Referring to FIG. 9, the apparatus 300 may include one or more of the following components: a processing component 302, a memory 304, a power component 306, a multimedia component 308, an audio component 310, an input/output (I/O) interface 312, a sensor component 314, and a communication component 316.

The processing component 302 typically controls overall operations of the apparatus 300, such as the operations associated with display, telephone calls, data communications, camera operations, and recording operations. The processing component 302 may include one or more processors 320 to execute instructions, so as to perform all or part of the steps in the above described method. Moreover, the processing component 302 may include one or more modules which facilitate the interaction between the processing component 302 and other components. For example, the processing component 302 may include a multimedia module to facilitate the interaction between the multimedia component 308 and the processing component 302.

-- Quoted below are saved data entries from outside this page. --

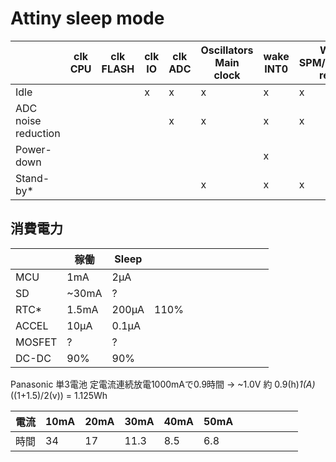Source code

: # Attiny sleep mode


|   | clk CPU  | clk FLASH  | clk IO | clk ADC | Oscillators Main clock | wake INT0 | Wake SPM/EEPROM ready | wake ADC | Wake other I/O | wake watchdog | Note |
|---|---|---|---|---|---|---|---|---|---|---|---|
| Idle  |   |   | x | x | x | x | x | x | x | x |   |
| ADC noise reduction  |   |   |   | x | x | x | x | x | x | x |   |
| Power-down  |   |   |   |   |   | x |   |   |   | x |   |
| Stand-by* |   |   |   |   | x | x | x |   |   |   |   |

## 消費電力

|   | 稼働 | Sleep |   |   |   |   |   |   |   |   |   |
|---|---|---|---|---|---|---|---|---|---|---|---|
| MCU | 1mA | 2μA |   |   |   |   |   |   |   |   |   |
| SD | ~30mA | ? |   |   |   |   |   |   |   |   |   |
| RTC* | 1.5mA | 200μA | 110% |   |   |   |   |   |   |   |   |
| ACCEL | 10μA | 0.1μA |   |   |   |   |   |   |   |   |   |
| MOSFET | ? | ? |   |   |   |   |   |   |   |   |   |
| DC-DC | 90% | 90% |   |   |   |   |   |   |   |   |   |

Panasonic 単3電池 定電流連続放電1000mAで0.9時間 -> ~1.0V 
約 0.9(h)*1(A)*((1+1.5)/2(v)) = 1.125Wh

| 電流 | 10mA | 20mA | 30mA | 40mA | 50mA |   |   |   |   |   |   |
|---|---|---|---|---|---|---|---|---|---|---|---|
| 時間 | 34 | 17 | 11.3 | 8.5 | 6.8 |   |   |   |   |   |   |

The memory 304 is configured to store various types of data to support the operation of the apparatus 300. Examples of such data include instructions for any application or method operated on the apparatus 300, contact data, phonebook data, messages, pictures, video, etc. The memory 304 may be implemented by any type of volatile or non-volatile memory devices, or a combination thereof, such as a Static Random Access Memory (SRAM), an Electrically Erasable Programmable Read-Only Memory (EEPROM), an Erasable Programmable Read-Only Memory (EPROM), a programmable read-only memory (PROM), a Read-Only Memory (ROM), a magnetic memory, a flash memory, a magnetic or optical disk.

The power component 306 provides power to various components of the apparatus 300. The power component 306 may include a power management system, one or more power sources, and any other components associated with the generation, management, and distribution of power for the apparatus 300.

The multimedia component 308 includes a screen providing an output interface between the apparatus 300 and the user. In some embodiments, the screen may include a Liquid Crystal Display (LCD) and a Touch Panel (TP). If the screen includes the touch panel, the screen may be implemented as a touch screen to receive input signals from the user. The touch panel includes one or more touch sensors to sense touches, swipes, and gestures on the touch panel. The touch sensors may not only sense a boundary of a touch or swipe action, but also sense duration and a pressure associated with the touch or swipe action. In some embodiments, the multimedia component 308 includes a front-facing camera and/or a rear-facing camera. When the apparatus 300 is in an operating mode, such as a shooting mode or a video mode, the front-facing camera and/or the rear-facing camera can receive external multimedia data. Each front-facing camera and rear-facing camera may be a fixed optical lens system or has focal length and optical zoom capability.

The audio component 310 is configured to output and/or input audio signals. For example, the audio component 310 includes a microphone (MIC) configured to receive an external audio signal when the apparatus 300 is in an operation mode, such as a call mode, a recording mode, and a voice recognition mode. The received audio signal may be further stored in the memory 304 or transmitted via the communication component 316. In some embodiments, the audio component 310 further includes a speaker configured to output audio signals.

The I/O interface 312 provides an interface between the processing component 302 and peripheral interface modules, such as a keyboard, a click wheel, buttons, and the like. The buttons may include, but are not limited to, a home button, a volume button, a starting button, and a locking button.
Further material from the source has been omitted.